Expected Output: {'weights': [0.7696], 'bias': 0.4608, 'losses': [1.48, 0.039168], 'device': 'cuda'}

Explanation: This case has two epochs and two batches, so the loop must correctly repeat zero-grad, forward, backward, and step for every batch. The returned losses are the average batch losses for each epoch.

Input: ({'weights': [1.0, -1.0], 'bias': 0.5}, [], {'lr': 0.01}, 'mse', 'cpu', 2)

Expected Output: {'weights': [1.0, -1.0], 'bias': 0.5, 'losses': [0.0, 0.0], 'device': 'cpu'}

Explanation: With no batches, no parameter updates occur.
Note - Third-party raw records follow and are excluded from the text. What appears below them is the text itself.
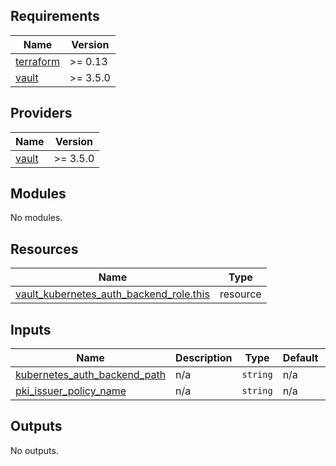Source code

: <!-- BEGIN_TF_DOCS -->
## Requirements

| Name | Version |
|------|---------|
| <a name="requirement_terraform"></a> [terraform](#requirement\_terraform) | >= 0.13 |
| <a name="requirement_vault"></a> [vault](#requirement\_vault) | >= 3.5.0 |

## Providers

| Name | Version |
|------|---------|
| <a name="provider_vault"></a> [vault](#provider\_vault) | >= 3.5.0 |

## Modules

No modules.

## Resources

| Name | Type |
|------|------|
| [vault_kubernetes_auth_backend_role.this](https://registry.terraform.io/providers/hashicorp/vault/latest/docs/resources/kubernetes_auth_backend_role) | resource |

## Inputs

| Name | Description | Type | Default | Required |
|------|-------------|------|---------|:--------:|
| <a name="input_kubernetes_auth_backend_path"></a> [kubernetes\_auth\_backend\_path](#input\_kubernetes\_auth\_backend\_path) | n/a | `string` | n/a | yes |
| <a name="input_pki_issuer_policy_name"></a> [pki\_issuer\_policy\_name](#input\_pki\_issuer\_policy\_name) | n/a | `string` | n/a | yes |

## Outputs

No outputs.
<!-- END_TF_DOCS -->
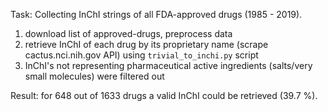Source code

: 
Task: Collecting InChI strings of all FDA-approved drugs (1985 - 2019).

1. download list of approved-drugs, preprocess data
2. retrieve InChI of each drug by its proprietary name (scrape cactus.nci.nih.gov API) using `trivial_to_inchi.py` script
3. InChI's not representing pharmaceutical active ingredients (salts/very small molecules) were filtered out

Result: for 648 out of 1633 drugs a valid InChI could be retrieved (39.7 %).
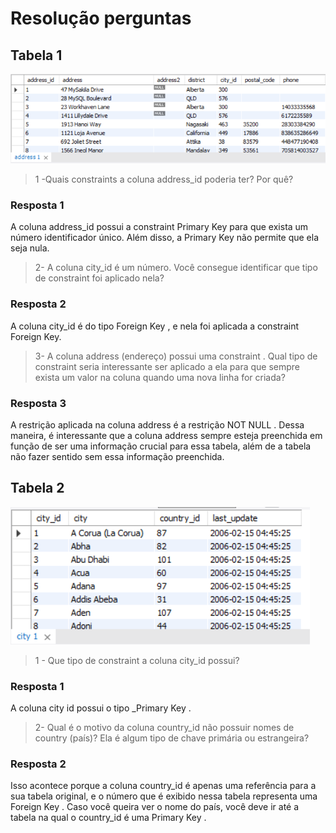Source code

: # Resolução perguntas

## Tabela 1

![Tabela 1](images/table1.png)

> 1 -Quais constraints a coluna address_id poderia ter? Por quê?

### Resposta 1

A coluna address_id possui a constraint Primary Key para que exista um número identificador único. Além disso, a Primary Key não permite que ela seja nula.

> 2- A coluna city_id é um número. Você consegue identificar que tipo de constraint foi aplicado nela?

### Resposta 2

A coluna city_id é do tipo Foreign Key , e nela foi aplicada a constraint Foreign Key.

> 3- A coluna address (endereço) possui uma constraint . Qual tipo de constraint seria interessante ser aplicado a ela para que sempre exista um valor na coluna quando uma nova linha for criada?

### Resposta 3

A restrição aplicada na coluna address é a restrição NOT NULL . Dessa maneira, é interessante que a coluna address sempre esteja preenchida em função de ser uma informação crucial para essa tabela, além de a tabela não fazer sentido sem essa informação preenchida.

## Tabela 2

![Tabela 2](images/table2.png)

> 1 - Que tipo de constraint a coluna city_id possui?

### Resposta 1

 A coluna city id possui o tipo _Primary Key .

> 2- Qual é o motivo da coluna country_id não possuir nomes de country (país)? Ela é algum tipo de chave primária ou estrangeira?

### Resposta 2

Isso acontece porque a coluna country_id é apenas uma referência para a sua tabela original, e o número que é exibido nessa tabela representa uma Foreign Key . Caso você queira ver o nome do país, você deve ir até a tabela na qual o country_id é uma Primary Key .
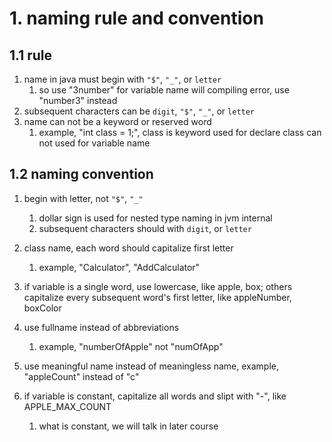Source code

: # 1. naming rule and convention

## 1.1 rule

1. name in java must begin with `"$"`, `"_"`, or `letter`
    1. so use "3number" for variable name will compiling error, use "number3" instead
1. subsequent characters can be `digit`, `"$"`, `"_"`, or `letter`
1. name can not be a keyword or reserved word
    1. example, "int class = 1;", class is keyword used for declare class can not used for variable name


## 1.2 naming convention

1. begin with letter, not `"$"`, `"_"`
    1. dollar sign is used for nested type naming in jvm internal
    1. subsequent characters should with `digit`, or `letter`

1. class name, each word should capitalize first letter
    1. example, "Calculator", "AddCalculator"
1. if variable is a single word, use lowercase, like apple, box; others capitalize every subsequent word's first letter, like appleNumber, boxColor
1. use fullname instead of abbreviations
    1. example, "numberOfApple" not "numOfApp"
1. use meaningful name instead of meaningless name, example, "appleCount" instead of "c"
1. if variable is constant, capitalize all words and slipt with "-", like APPLE_MAX_COUNT
    1. what is constant, we will talk in later course
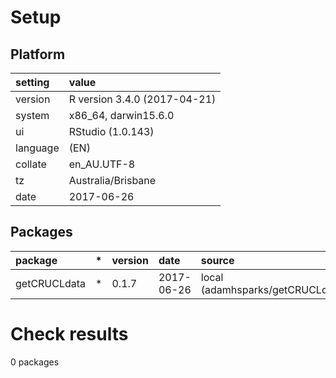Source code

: # Setup

## Platform

|setting  |value                        |
|:--------|:----------------------------|
|version  |R version 3.4.0 (2017-04-21) |
|system   |x86_64, darwin15.6.0         |
|ui       |RStudio (1.0.143)            |
|language |(EN)                         |
|collate  |en_AU.UTF-8                  |
|tz       |Australia/Brisbane           |
|date     |2017-06-26                   |

## Packages

|package      |*  |version |date       |source                              |
|:------------|:--|:-------|:----------|:-----------------------------------|
|getCRUCLdata |*  |0.1.7   |2017-06-26 |local (adamhsparks/getCRUCLdata@NA) |

# Check results

0 packages





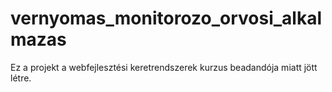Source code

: # vernyomas_monitorozo_orvosi_alkalmazas
Ez a projekt a webfejlesztési keretrendszerek kurzus beadandója miatt jött létre.
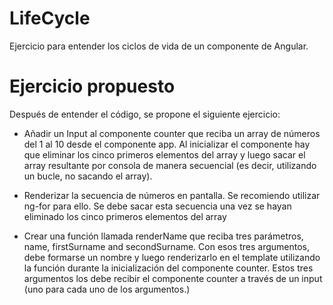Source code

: # LifeCycle

Ejercicio para entender los ciclos de vida de un componente de Angular.

# Ejercicio propuesto

Después de entender el código, se propone el siguiente ejercicio:

- Añadir un Input al componente counter que reciba un array de números del 1 al 10 desde el componente app. Al inicializar el componente hay que eliminar los cinco primeros elementos del array y luego sacar el array resultante por consola de manera secuencial (es decir, utilizando un bucle, no sacando el array).

- Renderizar la secuencia de números en pantalla. Se recomiendo utilizar ng-for para ello. Se debe sacar esta secuencia una vez se hayan eliminado los cinco primeros elementos del array

- Crear una función llamada renderName que reciba tres parámetros, name, firstSurname and secondSurname. Con esos tres argumentos, debe formarse un nombre y luego renderizarlo en el template utilizando la función durante la inicialización del componente counter. Estos tres argumentos los debe recibir el componente counter a través de un input (uno para cada uno de los argumentos.)
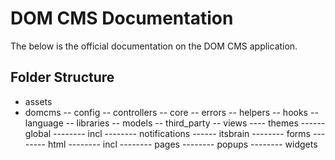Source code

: DOM CMS Documentation
=====================

The below is the official documentation on the DOM CMS application.

Folder Structure
--------------------
- assets
- domcms
-- config
-- controllers
-- core
-- errors
-- helpers
-- hooks
-- language
-- libraries
-- models
-- third_party
-- views
---- themes
------ global
-------- incl
-------- notifications
------ itsbrain
-------- forms
-------- html
-------- incl
-------- pages
-------- popups
-------- widgets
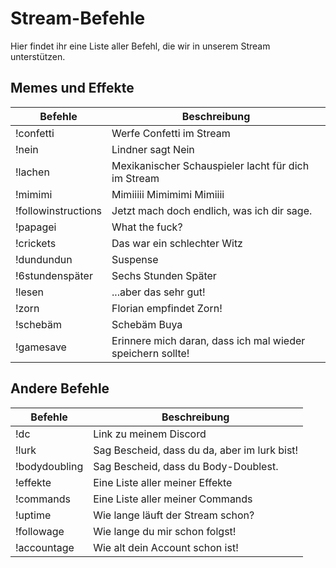 # Stream-Befehle

Hier findet ihr eine Liste aller Befehl, die wir in unserem Stream unterstützen.

## Memes und Effekte
| Befehle | Beschreibung | 
| ----------- | ----------- | 
| !confetti  | Werfe Confetti im Stream | 
| !nein | Lindner sagt Nein | 
| !lachen | Mexikanischer Schauspieler lacht für dich im Stream | 
| !mimimi | Mimiiiii Mimimimi Mimiiii | 
| !followinstructions | Jetzt mach doch endlich, was ich dir sage. | 
| !papagei | What the fuck? | 
| !crickets | Das war ein schlechter Witz | 
| !dundundun | Suspense | 
| !6stundenspäter | Sechs Stunden Später | 
| !lesen | ...aber das sehr gut! | 
| !zorn | Florian empfindet Zorn! | 
| !schebäm | Schebäm Buya | 
| !gamesave | Erinnere mich daran, dass ich mal wieder speichern sollte! | 

## Andere Befehle
| Befehle | Beschreibung | 
| ----------- | ----------- | 
| !dc | Link zu meinem Discord |
| !lurk | Sag Bescheid, dass du da, aber im lurk bist! |
| !bodydoubling | Sag Bescheid, dass du Body-Doublest. |
| !effekte | Eine Liste aller meiner Effekte |
| !commands | Eine Liste aller meiner Commands |
| !uptime | Wie lange läuft der Stream schon? |
| !followage | Wie lange du mir schon folgst! |
| !accountage | Wie alt dein Account schon ist! |
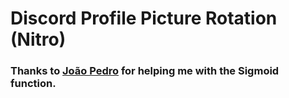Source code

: # Discord Profile Picture Rotation (Nitro)

### Thanks to [João Pedro](https://github.com/wchar-t) for helping me with the Sigmoid function.
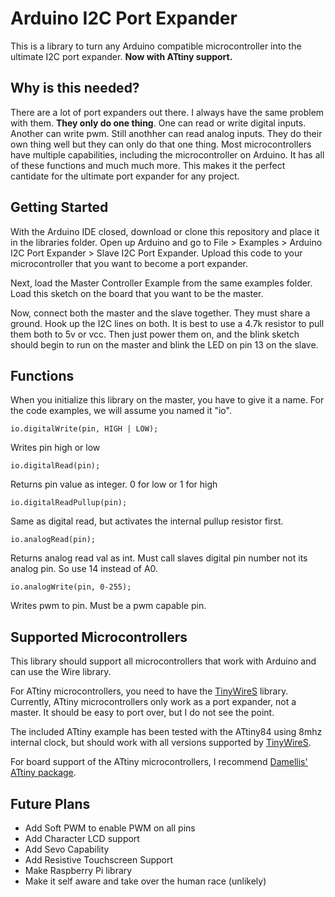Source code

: # Arduino I2C Port Expander #

This is a library to turn any Arduino compatible microcontroller into the ultimate I2C port expander. **Now with ATtiny support.**

## Why is this needed? ##

There are a lot of port expanders out there. I always have the same problem with them. **They only do one thing**. One can read or write digital inputs. Another can write pwm. Still anothher can read analog inputs. They do their own thing well but they can only do that one thing. Most microcontrollers have multiple capabilities, including the microcontroller on Arduino. It has all of these functions and much much more. This makes it the perfect cantidate for the ultimate port expander for any project.


## Getting Started ##

With the Arduino IDE closed, download or clone this repository and place it in the libraries folder. Open up Arduino and go to File > Examples > Arduino I2C Port Expander > Slave I2C Port Expander. Upload this code to your microcontroller that you want to become a port expander. 

Next, load the Master Controller Example from the same examples folder. Load this sketch on the board that you want to be the master. 

Now, connect both the master and the slave together. They must share a ground. Hook up the I2C lines on both. It is best to use a 4.7k resistor to pull them both to 5v or vcc. Then just power them on, and the blink sketch should begin to run on the master and blink the LED on pin 13 on the slave. 

## Functions ##

When you initialize this library on the master, you have to give it a name. For the code examples, we will assume you named it "io".

    io.digitalWrite(pin, HIGH | LOW);
Writes pin high or low

    io.digitalRead(pin);
Returns pin value as integer. 0 for low or 1 for high

    io.digitalReadPullup(pin);
Same as digital read, but activates the  internal pullup resistor first. 

    io.analogRead(pin);
Returns analog read val as int. Must call slaves digital pin number not its analog pin. So use 14 instead of A0.

    io.analogWrite(pin, 0-255);
Writes pwm to pin. Must be a pwm capable pin. 

## Supported Microcontrollers ##

This library should support all microcontrollers that work with Arduino and can use the Wire library. 

For ATtiny microcontrollers, you need to have the [TinyWireS](https://github.com/rambo/TinyWire "TinyWireS") library. Currently, ATtiny microcontrollers only work as a port expander, not a master. It should be easy to port over, but I do not see the point.

The included ATtiny example has been tested with the ATtiny84 using 8mhz internal clock, but should work with all versions supported by [TinyWireS](https://github.com/rambo/TinyWire "TinyWireS").

For board support of the ATtiny microcontrollers, I recommend [Damellis' ATtiny package](https://github.com/damellis/attiny/ "Damellis' ATtiny package").

## Future Plans ##
- Add Soft PWM to enable PWM on all pins
- Add Character LCD support
- Add Sevo Capability
- Add Resistive Touchscreen Support
- Make Raspberry Pi library
- Make it self aware and take over the human race (unlikely)
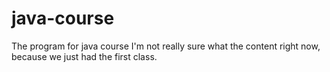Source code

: # java-course
The program for java course
I'm not really sure what the content right now, because we just had the first class.
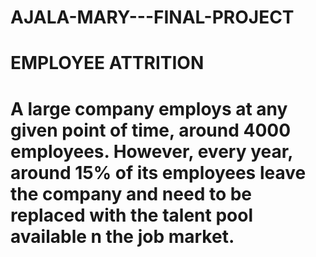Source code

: # AJALA-MARY---FINAL-PROJECT
# EMPLOYEE ATTRITION
# A large company employs at any given point of time, around 4000 employees. However, every year, around 15% of its employees leave the company and need to be replaced with the talent pool available n the job market.


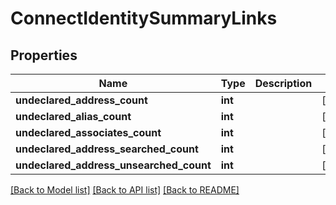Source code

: # ConnectIdentitySummaryLinks

## Properties
Name | Type | Description | Notes
------------ | ------------- | ------------- | -------------
**undeclared_address_count** | **int** |  | [optional] 
**undeclared_alias_count** | **int** |  | [optional] 
**undeclared_associates_count** | **int** |  | [optional] 
**undeclared_address_searched_count** | **int** |  | [optional] 
**undeclared_address_unsearched_count** | **int** |  | [optional] 

[[Back to Model list]](../../README.md#documentation-for-models) [[Back to API list]](../../README.md#documentation-for-api-endpoints) [[Back to README]](../../README.md)

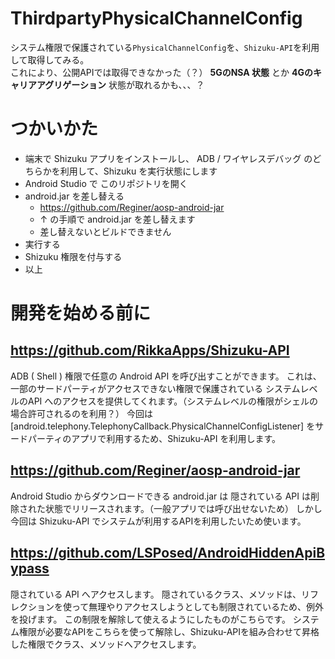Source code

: # ThirdpartyPhysicalChannelConfig

システム権限で保護されている`PhysicalChannelConfig`を、`Shizuku-API`を利用して取得してみる。  
これにより、公開APIでは取得できなかった（？） **5GのNSA 状態** とか **4Gのキャリアアグリゲーション** 状態が取れるかも、、、？

# つかいかた

- 端末で Shizuku アプリをインストールし、 ADB / ワイヤレスデバッグ のどちらかを利用して、Shizuku を実行状態にします
- Android Studio で このリポジトリを開く
- android.jar を差し替える
  - https://github.com/Reginer/aosp-android-jar
  - ↑ の手順で android.jar を差し替えます
  - 差し替えないとビルドできません
- 実行する
- Shizuku 権限を付与する
- 以上

# 開発を始める前に

## https://github.com/RikkaApps/Shizuku-API
ADB ( Shell ) 権限で任意の Android API を呼び出すことができます。
これは、一部のサードパーティがアクセスできない権限で保護されている システムレベルのAPI へのアクセスを提供してくれます。（システムレベルの権限がシェルの場合許可されるのを利用？）
今回は [android.telephony.TelephonyCallback.PhysicalChannelConfigListener] をサードパーティのアプリで利用するため、Shizuku-API を利用します。

## https://github.com/Reginer/aosp-android-jar
Android Studio からダウンロードできる android.jar は 隠されている API は削除された状態でリリースされます。（一般アプリでは呼び出せないため）
しかし今回は Shizuku-API でシステムが利用するAPIを利用したいため使います。

## https://github.com/LSPosed/AndroidHiddenApiBypass
隠されている API へアクセスします。
隠されているクラス、メソッドは、リフレクションを使って無理やりアクセスしようとしても制限されているため、例外を投げます。
この制限を解除して使えるようにしたものがこちらです。
システム権限が必要なAPIをこちらを使って解除し、Shizuku-APIを組み合わせて昇格した権限でクラス、メソッドへアクセスします。
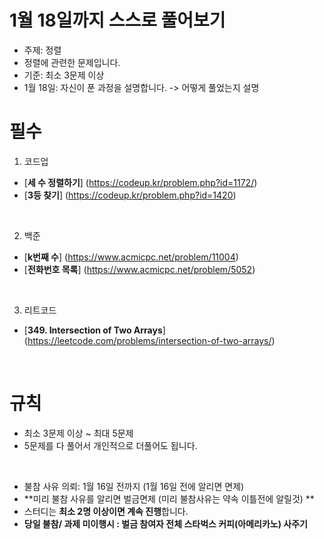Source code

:# 1월 18일까지 스스로 풀어보기

- 주제: 정렬
- 정렬에 관련한 문제입니다.
- 기준: 최소 3문제 이상
- 1월 18일: 자신이 푼 과정을 설명합니다. -> 어떻게 풀었는지 설명


# 필수
1. 코드업
- [**세 수 정렬하기**] (https://codeup.kr/problem.php?id=1172/)
- [**3등 찾기**] (https://codeup.kr/problem.php?id=1420)

<BR>
  
2. 백준
- [**k번째 수**] (https://www.acmicpc.net/problem/11004)
- [**전화번호 목록**] (https://www.acmicpc.net/problem/5052)

<BR>

3. 리트코드
- [**349. Intersection of Two Arrays**] (https://leetcode.com/problems/intersection-of-two-arrays/)

<BR>

# 규칙
- 최소 3문제 이상 ~ 최대 5문제
- 5문제를 다 풀어서 개인적으로 더풀어도 됩니다.

<BR>
  
- 불참 사유 의뢰: 1월 16일 전까지 (1월 16일 전에 알리면 면제)
- **미리 불참 사유를 알리면 벌금면제 (미리 불참사유는 약속 이틀전에 알릴것) **
- 스터디는 **최소 2명 이상이면 계속 진행**합니다.
- **당일 불참/ 과제 미이행시 : 벌금 참여자 전체 스타벅스 커피(아메리카노) 사주기**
By definition in this problem, each epoch's average loss is 0.0.

Input: ({'weights': [0.0, 0.0], 'bias': 0.0}, [([[1.0, 2.0], [3.0, 4.0]], [5.0, 11.0])], {'lr': 0.01}, 'mse', 'cpu', 1)

Expected Output: {'weights': [0.38, 0.54], 'bias': 0.16, 'losses': [73.0], 'device': 'cpu'}

Explanation: This verifies that gradients are computed separately for each weight in a multi-feature linear model.

Hints

Keep the training loop order strict: zero gradients, forward pass, loss computation, backward pass, then optimizer step.
For MSE on a batch of size n, the derivative with respect to each prediction is `2 * (pred - target) / n`.

Quick Overview

This question evaluates practical implementation skills in PyTorch, focusing on model and device management, batch-wise training mechanics, gradient handling, and optimizer interaction.